Saya harus akui bahwa doktrin Tritunggal terbentuk melalui proses dan perdebatan yang panjang. Tetapi yang saya maksud dengan proses dan perdebatan di sini bukanlah berarti konsep doktrin Tritunggal itu sama sekali tidak diajarkan oleh Alkitab sehingga kemudian dibuat melalui perdebatan dan berproses selama beberapa abad dan pada abad ke-4 oleh sebuah konsili Nicea dan Konstantinopel menjadi bagian dari doktrin kekristenan yang diyakini oleh mayoritas denominasi Kristen sampai hari ini. Sebaliknya, saya bisa meyakinkan Anda bahwa Alkitab mengajarkan konsep Tritunggal tersebut melalui tulisan ini. Nah, bagaimana proses dan perdebatan terjadi? Saya akan ulas dalam 2 bagian yaitu aspek teologis berdasarkan terang firman Tuhan dan sejarah gereja purba. 

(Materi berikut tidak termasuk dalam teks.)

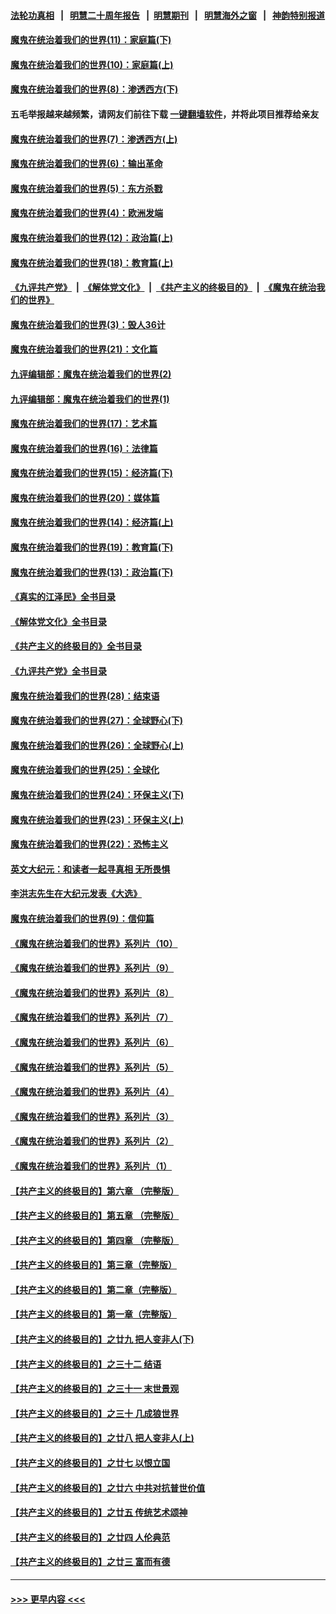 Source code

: #### [法轮功真相](https://github.com/gfw-breaker/truth/blob/master/README.md?t=0) &nbsp;&nbsp;|&nbsp;&nbsp; [明慧二十周年报告](https://github.com/gfw-breaker/mh-reports/blob/master/README.md?t=0) &nbsp;&nbsp;|&nbsp;&nbsp;[明慧期刊](https://github.com/gfw-breaker/mh-qikan) &nbsp;&nbsp;|&nbsp;&nbsp; [明慧海外之窗](https://github.com/gfw-breaker/mh-news/blob/master/README.md?t=0) &nbsp;&nbsp;|&nbsp;&nbsp; [神韵特别报道](https://github.com/gfw-breaker/mh-news/blob/master/shenyun.md?t=0)
#### [魔鬼在统治着我们的世界(11)：家庭篇(下)](../pages/nsc422/n10440961.md?t=12051750) 
#### [魔鬼在统治着我们的世界(10)：家庭篇(上)](../pages/nsc422/n10435448.md?t=12051750) 
#### [魔鬼在统治着我们的世界(8)：渗透西方(下)](../pages/nsc422/n10429603.md?t=12051750) 
#### 五毛举报越来越频繁，请网友们前往下载 [一键翻墙软件](https://github.com/gfw-breaker/ssr-accounts)，并将此项目推荐给亲友
#### [魔鬼在统治着我们的世界(7)：渗透西方(上)](../pages/nsc422/n10426013.md?t=12051750) 
#### [魔鬼在统治着我们的世界(6)：输出革命](../pages/nsc422/n10421536.md?t=12051750) 
#### [魔鬼在统治着我们的世界(5)：东方杀戮](../pages/nsc422/n10417707.md?t=12051750) 
#### [魔鬼在统治着我们的世界(4)：欧洲发端](../pages/nsc422/n10414890.md?t=12051750) 
#### [魔鬼在统治着我们的世界(12)：政治篇(上)](../pages/nsc422/n10444576.md?t=12051750) 
#### [魔鬼在统治着我们的世界(18)：教育篇(上)](../pages/nsc422/n10526970.md?t=12051750) 
#### [《九评共产党》](https://github.com/begood0513/9ping.md/blob/master/README.md) &nbsp;|&nbsp; [《解体党文化》](../../../../jtdwh.md/blob/master/README.md)  &nbsp;|&nbsp; [《共产主义的终极目的》](../../../../gczydzjmd.md/blob/master/README.md) &nbsp;|&nbsp; [《魔鬼在统治我们的世界》](../../../../mgztzwmdsj.md/blob/master/README.md) 
#### [魔鬼在统治着我们的世界(3)：毁人36计](../pages/nsc422/n10411583.md?t=12051750) 
#### [魔鬼在统治着我们的世界(21)：文化篇](../pages/nsc422/n10597706.md?t=12051750) 
#### [九评编辑部：魔鬼在统治着我们的世界(2)](../pages/nsc422/n10410036.md?t=12051750) 
#### [九评编辑部：魔鬼在统治着我们的世界(1)](../pages/nsc422/n10406825.md?t=12051750) 
#### [魔鬼在统治着我们的世界(17)：艺术篇](../pages/nsc422/n10499093.md?t=12051750) 
#### [魔鬼在统治着我们的世界(16)：法律篇](../pages/nsc422/n10485969.md?t=12051750) 
#### [魔鬼在统治着我们的世界(15)：经济篇(下)](../pages/nsc422/n10469975.md?t=12051750) 
#### [魔鬼在统治着我们的世界(20)：媒体篇](../pages/nsc422/n10586579.md?t=12051750) 
#### [魔鬼在统治着我们的世界(14)：经济篇(上)](../pages/nsc422/n10457370.md?t=12051750) 
#### [魔鬼在统治着我们的世界(19)：教育篇(下)](../pages/nsc422/n10564808.md?t=12051750) 
#### [魔鬼在统治着我们的世界(13)：政治篇(下)](../pages/nsc422/n10448270.md?t=12051750) 
#### [《真实的江泽民》全书目录](../pages/nsc422/n13721399.md?t=12051750) 
#### [《解体党文化》全书目录](../pages/nsc422/n13721157.md?t=12051750) 
#### [《共产主义的终极目的》全书目录](../pages/nsc422/n13721048.md?t=12051750) 
#### [《九评共产党》全书目录](../pages/nsc422/n13708085.md?t=12051750) 
#### [魔鬼在统治着我们的世界(28)：结束语](../pages/nsc422/n10936246.md?t=12051750) 
#### [魔鬼在统治着我们的世界(27)：全球野心(下)](../pages/nsc422/n10928319.md?t=12051750) 
#### [魔鬼在统治着我们的世界(26)：全球野心(上)](../pages/nsc422/n10900318.md?t=12051750) 
#### [魔鬼在统治着我们的世界(25)：全球化](../pages/nsc422/n10788205.md?t=12051750) 
#### [魔鬼在统治着我们的世界(24)：环保主义(下)](../pages/nsc422/n10695307.md?t=12051750) 
#### [魔鬼在统治着我们的世界(23)：环保主义(上)](../pages/nsc422/n10688613.md?t=12051750) 
#### [魔鬼在统治着我们的世界(22)：恐怖主义](../pages/nsc422/n10614727.md?t=12051750) 
#### [英文大纪元：和读者一起寻真相 无所畏惧](../pages/nsc422/n12542027.md?t=12051750) 
#### [李洪志先生在大纪元发表《大选》](../pages/nsc422/n12534746.md?t=12051750) 
#### [魔鬼在统治着我们的世界(9)：信仰篇](../pages/nsc422/n10432159.md?t=12051750) 
#### [《魔鬼在统治着我们的世界》系列片（10）](../pages/nsc422/n12292670.md?t=12051750) 
#### [《魔鬼在统治着我们的世界》系列片（9）](../pages/nsc422/n12290859.md?t=12051750) 
#### [《魔鬼在统治着我们的世界》系列片（8）](../pages/nsc422/n12287445.md?t=12051750) 
#### [《魔鬼在统治着我们的世界》系列片（7）](../pages/nsc422/n12283425.md?t=12051750) 
#### [《魔鬼在统治着我们的世界》系列片（6）](../pages/nsc422/n12282314.md?t=12051750) 
#### [《魔鬼在统治着我们的世界》系列片（5）](../pages/nsc422/n12281419.md?t=12051750) 
#### [《魔鬼在统治着我们的世界》系列片（4）](../pages/nsc422/n12274024.md?t=12051750) 
#### [《魔鬼在统治着我们的世界》系列片（3）](../pages/nsc422/n12271322.md?t=12051750) 
#### [《魔鬼在统治着我们的世界》系列片（2）](../pages/nsc422/n12269049.md?t=12051750) 
#### [《魔鬼在统治着我们的世界》系列片（1）](../pages/nsc422/n12267575.md?t=12051750) 
#### [【共产主义的终极目的】第六章 （完整版）](../pages/nsc422/n11428913.md?t=12051750) 
#### [【共产主义的终极目的】第五章 （完整版）](../pages/nsc422/n11428912.md?t=12051750) 
#### [【共产主义的终极目的】第四章 （完整版）](../pages/nsc422/n11428907.md?t=12051750) 
#### [【共产主义的终极目的】第三章（完整版）](../pages/nsc422/n11428848.md?t=12051750) 
#### [【共产主义的终极目的】第二章（完整版）](../pages/nsc422/n11428831.md?t=12051750) 
#### [【共产主义的终极目的】第一章（完整版）](../pages/nsc422/n11417651.md?t=12051750) 
#### [【共产主义的终极目的】之廿九 把人变非人(下)](../pages/nsc422/n11344140.md?t=12051750) 
#### [【共产主义的终极目的】之三十二 结语](../pages/nsc422/n11360535.md?t=12051750) 
#### [【共产主义的终极目的】之三十一 末世景观](../pages/nsc422/n11351129.md?t=12051750) 
#### [【共产主义的终极目的】之三十 几成狼世界](../pages/nsc422/n11348280.md?t=12051750) 
#### [【共产主义的终极目的】之廿八 把人变非人(上)](../pages/nsc422/n11340492.md?t=12051750) 
#### [【共产主义的终极目的】之廿七 以恨立国](../pages/nsc422/n11336944.md?t=12051750) 
#### [【共产主义的终极目的】之廿六 中共对抗普世价值](../pages/nsc422/n11324785.md?t=12051750) 
#### [【共产主义的终极目的】之廿五 传统艺术颂神](../pages/nsc422/n11296396.md?t=12051750) 
#### [【共产主义的终极目的】之廿四 人伦典范](../pages/nsc422/n11296397.md?t=12051750) 
#### [【共产主义的终极目的】之廿三 富而有德](../pages/nsc422/n11283598.md?t=12051750) 

----
#### [ >>> 更早内容 <<< ](../indexes/nsc422-earlier.md)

Aspek Teologis: Wahyu Allah Yang Bersifat Progresif 

Di dalam teologi reform, ada yang disebut wahyu Allah yang bersifat progresif. Nah, doktrin Tritunggal dikategorikan sebagai wahyu tentang diri [hakekat] Allah yang dinyatakan kepada manusia secara progresif. Apakah maksud dari progresif? Pemahaman wahyu yang bersifat progresif adalah wahyu yang sifatnya semakin lama semakin jelas dimengerti oleh manusia seiring dengan berjalannya waktu dan pemahaman manusia akan Alkitab berdasarkan pencerahan dari Roh Kudus.

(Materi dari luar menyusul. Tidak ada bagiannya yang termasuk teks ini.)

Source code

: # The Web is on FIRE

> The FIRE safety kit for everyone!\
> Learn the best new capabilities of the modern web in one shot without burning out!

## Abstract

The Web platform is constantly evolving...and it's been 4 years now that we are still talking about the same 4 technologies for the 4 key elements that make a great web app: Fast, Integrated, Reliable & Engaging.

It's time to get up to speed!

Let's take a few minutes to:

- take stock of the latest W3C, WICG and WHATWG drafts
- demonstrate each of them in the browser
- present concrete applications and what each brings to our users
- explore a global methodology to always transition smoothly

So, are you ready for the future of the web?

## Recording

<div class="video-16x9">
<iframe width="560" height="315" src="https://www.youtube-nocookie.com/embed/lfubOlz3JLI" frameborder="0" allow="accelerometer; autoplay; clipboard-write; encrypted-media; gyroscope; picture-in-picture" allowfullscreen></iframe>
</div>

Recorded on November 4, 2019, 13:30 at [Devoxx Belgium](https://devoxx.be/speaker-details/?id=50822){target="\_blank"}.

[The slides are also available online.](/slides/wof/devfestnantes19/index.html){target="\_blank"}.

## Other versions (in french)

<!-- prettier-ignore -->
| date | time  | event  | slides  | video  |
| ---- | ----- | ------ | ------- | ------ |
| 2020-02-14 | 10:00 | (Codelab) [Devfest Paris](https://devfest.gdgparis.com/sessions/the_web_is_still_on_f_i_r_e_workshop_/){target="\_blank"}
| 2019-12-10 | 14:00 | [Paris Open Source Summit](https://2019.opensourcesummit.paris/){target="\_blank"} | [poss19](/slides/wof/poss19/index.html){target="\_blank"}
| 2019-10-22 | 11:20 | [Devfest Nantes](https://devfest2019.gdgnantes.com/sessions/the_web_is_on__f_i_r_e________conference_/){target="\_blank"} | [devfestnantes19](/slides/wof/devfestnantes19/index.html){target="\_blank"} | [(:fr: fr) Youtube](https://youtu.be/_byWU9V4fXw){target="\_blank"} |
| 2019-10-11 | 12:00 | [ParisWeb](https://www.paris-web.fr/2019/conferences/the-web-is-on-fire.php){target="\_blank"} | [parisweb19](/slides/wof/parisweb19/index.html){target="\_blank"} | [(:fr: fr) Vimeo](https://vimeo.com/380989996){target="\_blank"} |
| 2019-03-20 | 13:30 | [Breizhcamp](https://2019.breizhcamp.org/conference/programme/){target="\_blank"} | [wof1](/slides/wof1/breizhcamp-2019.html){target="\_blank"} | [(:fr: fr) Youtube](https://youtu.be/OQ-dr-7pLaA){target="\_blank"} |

Wahyu yang bersifat progresif selaras dan berdasarkan pernyataan Tuhan Yesus sendiri kepada murid-murid-Nya di Yoh. 14:25-26:
Semuanya itu Kukatakan kepadamu, selagi Aku berada bersama-sama dengan kamu; tetapi Penghibur, yaitu Roh Kudus, yang akan diutus oleh Bapa dalam nama-Ku, Dialah yang akan mengajarkan segala sesuatu kepadamu dan akan mengingatkan kamu akan semua yang telah Kukatakan kepadamu. (TB)

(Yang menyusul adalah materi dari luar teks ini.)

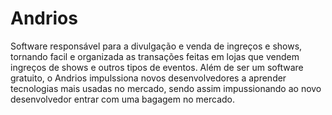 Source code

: Andrios
=======

Software responsável para a divulgação e venda de ingreços e shows, tornando facil e organizada as transações feitas em lojas que vendem ingreços de shows e outros tipos de eventos. Além de ser um software gratuito, o Andrios impulssiona novos desenvolvedores a aprender tecnologias mais usadas no mercado, sendo assim impussionando ao novo desenvolvedor entrar com uma bagagem no mercado.


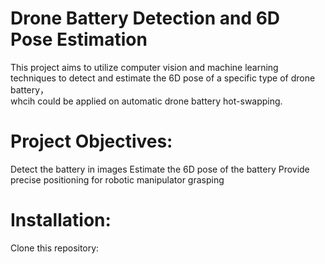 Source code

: # Drone Battery Detection and 6D Pose Estimation
This project aims to utilize computer vision and machine learning techniques to detect and estimate the 6D pose of a specific type of drone battery，  
whcih could be applied on automatic drone battery hot-swapping. 

# Project Objectives:
Detect the battery in images
Estimate the 6D pose of the battery
Provide precise positioning for robotic manipulator grasping

# Installation:
Clone this repository:
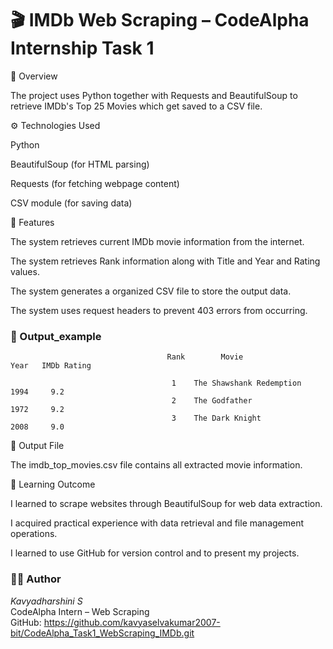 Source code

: # 🎬 IMDb Web Scraping – CodeAlpha Internship Task 1

📌 Overview

The project uses Python together with Requests and BeautifulSoup to retrieve IMDb's Top 25 Movies which get saved to a CSV file.



⚙ Technologies Used

Python

BeautifulSoup (for HTML parsing)

Requests (for fetching webpage content)

CSV module (for saving data)



🧩 Features

The system retrieves current IMDb movie information from the internet.

The system retrieves Rank information along with Title and Year and Rating values.

The system generates a organized CSV file to store the output data.

The system uses request headers to prevent 403 errors from occurring.



### 📂 Output_example

                                       Rank        Movie                 Year   IMDb Rating

                                        1    The Shawshank Redemption    1994     9.2
                                        2    The Godfather               1972     9.2
                                        3    The Dark Knight             2008     9.0




📁 Output File

The imdb_top_movies.csv file contains all extracted movie information.



🧠 Learning Outcome

I learned to scrape websites through BeautifulSoup for web data extraction.

I acquired practical experience with data retrieval and file management operations.

I learned to use GitHub for version control and to present my projects.


### 👩‍💻 Author

_Kavyadharshini S_  
CodeAlpha Intern – Web Scraping  
GitHub: https://github.com/kavyaselvakumar2007-bit/CodeAlpha_Task1_WebScraping_IMDb.git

Ayat ini menyatakan bahwa Roh Kudus menggantikan Yesus untuk mengajarkan segala sesuatunya dan mengingatkan akan semua yang Yesus katakan kepada para rasul maupun orang Kristen pada umumnya. Bandingkan dengan Yoh.16:12-13

Para rasul berhubungan langsung dengan Yesus, tentunya mereka memahami siapa Bapa, siapa Yesus dan siapa Roh Kudus sejatinya. Satu hal, mereka mensejajarkan Yesus dan Roh Kudus sejajar dengan Bapa dalam hal keilahian dan kepribadian. Para penulis Perjanjian Baru tidak pernah menganggap Yesus sebagai suatu makhluk ciptaan dan Roh Kudus sebagai tenaga aktif Allah seperti yang diyakini oleh Saksi-Saksi Yehuwa. Meski pun para rasul tidak memberikan doktrin Tritunggal yang terformula secara eksplisit seperti yang dicatat di dalam konsili Nicea, Konstantinopel dan Athanasius, tetapi mereka memberikan elemen-elemen rumusan Tritunggal. Kita perhatikan kutipan dari Edmund Fortman — seorang imam Katolik — di dalam bukunya Triune God yang begitu jelas tentang para penulis Perjanjian Baru: [1]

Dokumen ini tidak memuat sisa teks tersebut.